_Instructions for the task_:
Each line of the records below that holds "iframe" should be returned.

Material provided Block Start

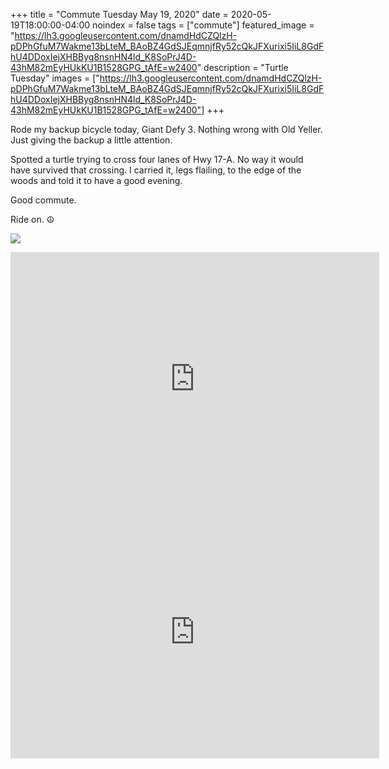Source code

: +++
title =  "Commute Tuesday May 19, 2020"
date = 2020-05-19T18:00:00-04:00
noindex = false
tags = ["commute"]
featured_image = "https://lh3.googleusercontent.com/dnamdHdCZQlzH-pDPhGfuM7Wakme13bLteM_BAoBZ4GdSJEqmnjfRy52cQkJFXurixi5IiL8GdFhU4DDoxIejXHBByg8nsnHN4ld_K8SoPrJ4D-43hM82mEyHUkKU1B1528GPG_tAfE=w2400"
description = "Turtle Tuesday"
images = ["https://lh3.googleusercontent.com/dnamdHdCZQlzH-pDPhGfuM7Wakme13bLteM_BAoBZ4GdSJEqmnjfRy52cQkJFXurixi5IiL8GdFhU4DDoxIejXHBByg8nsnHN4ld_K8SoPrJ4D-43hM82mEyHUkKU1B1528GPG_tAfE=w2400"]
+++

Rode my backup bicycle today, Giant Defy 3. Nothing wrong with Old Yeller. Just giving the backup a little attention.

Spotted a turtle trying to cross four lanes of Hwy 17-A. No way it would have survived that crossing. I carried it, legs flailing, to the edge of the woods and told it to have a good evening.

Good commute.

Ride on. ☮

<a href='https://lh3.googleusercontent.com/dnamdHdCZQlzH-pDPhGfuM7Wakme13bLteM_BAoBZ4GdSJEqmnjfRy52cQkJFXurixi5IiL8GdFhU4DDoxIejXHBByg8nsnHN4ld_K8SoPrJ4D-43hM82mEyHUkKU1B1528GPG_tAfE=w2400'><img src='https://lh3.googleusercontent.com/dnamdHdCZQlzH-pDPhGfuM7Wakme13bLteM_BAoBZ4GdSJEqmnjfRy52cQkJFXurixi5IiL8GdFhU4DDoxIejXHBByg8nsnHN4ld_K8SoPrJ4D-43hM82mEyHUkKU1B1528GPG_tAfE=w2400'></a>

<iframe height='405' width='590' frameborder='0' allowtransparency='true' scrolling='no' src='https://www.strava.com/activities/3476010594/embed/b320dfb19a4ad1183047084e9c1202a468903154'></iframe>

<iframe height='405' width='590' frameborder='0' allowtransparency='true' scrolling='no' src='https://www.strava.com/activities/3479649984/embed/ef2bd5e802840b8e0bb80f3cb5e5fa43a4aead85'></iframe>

Material provided Block End
Material provided Block Start

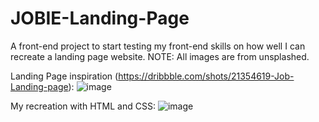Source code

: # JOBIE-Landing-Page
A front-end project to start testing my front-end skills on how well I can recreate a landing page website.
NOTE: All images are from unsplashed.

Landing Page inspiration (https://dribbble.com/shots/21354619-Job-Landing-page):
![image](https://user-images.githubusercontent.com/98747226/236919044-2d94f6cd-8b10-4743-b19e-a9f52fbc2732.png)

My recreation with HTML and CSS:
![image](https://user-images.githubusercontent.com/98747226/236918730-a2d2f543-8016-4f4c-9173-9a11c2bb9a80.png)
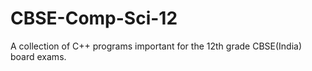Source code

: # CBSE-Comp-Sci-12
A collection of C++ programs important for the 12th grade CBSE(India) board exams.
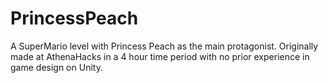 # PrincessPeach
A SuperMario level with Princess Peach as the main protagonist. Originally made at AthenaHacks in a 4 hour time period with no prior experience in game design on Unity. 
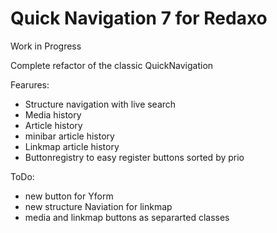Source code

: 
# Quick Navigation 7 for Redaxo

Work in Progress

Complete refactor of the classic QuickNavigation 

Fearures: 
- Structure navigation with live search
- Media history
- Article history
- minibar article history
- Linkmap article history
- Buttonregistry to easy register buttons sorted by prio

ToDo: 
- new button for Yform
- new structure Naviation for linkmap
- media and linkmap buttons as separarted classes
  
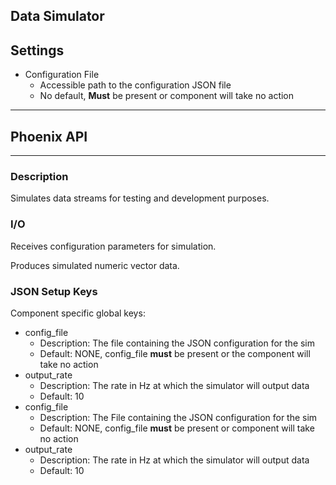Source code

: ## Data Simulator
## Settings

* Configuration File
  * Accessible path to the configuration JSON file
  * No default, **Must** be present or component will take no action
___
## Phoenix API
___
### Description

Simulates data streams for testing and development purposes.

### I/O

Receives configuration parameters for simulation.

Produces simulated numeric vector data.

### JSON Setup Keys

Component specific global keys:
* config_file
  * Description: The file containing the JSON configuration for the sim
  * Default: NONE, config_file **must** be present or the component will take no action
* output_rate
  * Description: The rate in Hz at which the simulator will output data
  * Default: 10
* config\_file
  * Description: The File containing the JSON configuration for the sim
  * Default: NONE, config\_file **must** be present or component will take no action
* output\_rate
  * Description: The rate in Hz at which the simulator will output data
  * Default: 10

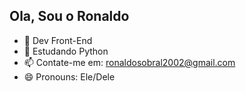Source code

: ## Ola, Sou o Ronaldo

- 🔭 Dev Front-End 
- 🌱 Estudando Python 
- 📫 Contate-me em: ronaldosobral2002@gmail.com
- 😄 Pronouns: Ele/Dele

Material provided Block End

_Result of the task_:
<iframe height='405' width='590' frameborder='0' allowtransparency='true' scrolling='no' src='https://www.strava.com/activities/3476010594/embed/b320dfb19a4ad1183047084e9c1202a468903154'></iframe>
<iframe height='405' width='590' frameborder='0' allowtransparency='true' scrolling='no' src='https://www.strava.com/activities/3479649984/embed/ef2bd5e802840b8e0bb80f3cb5e5fa43a4aead85'></iframe>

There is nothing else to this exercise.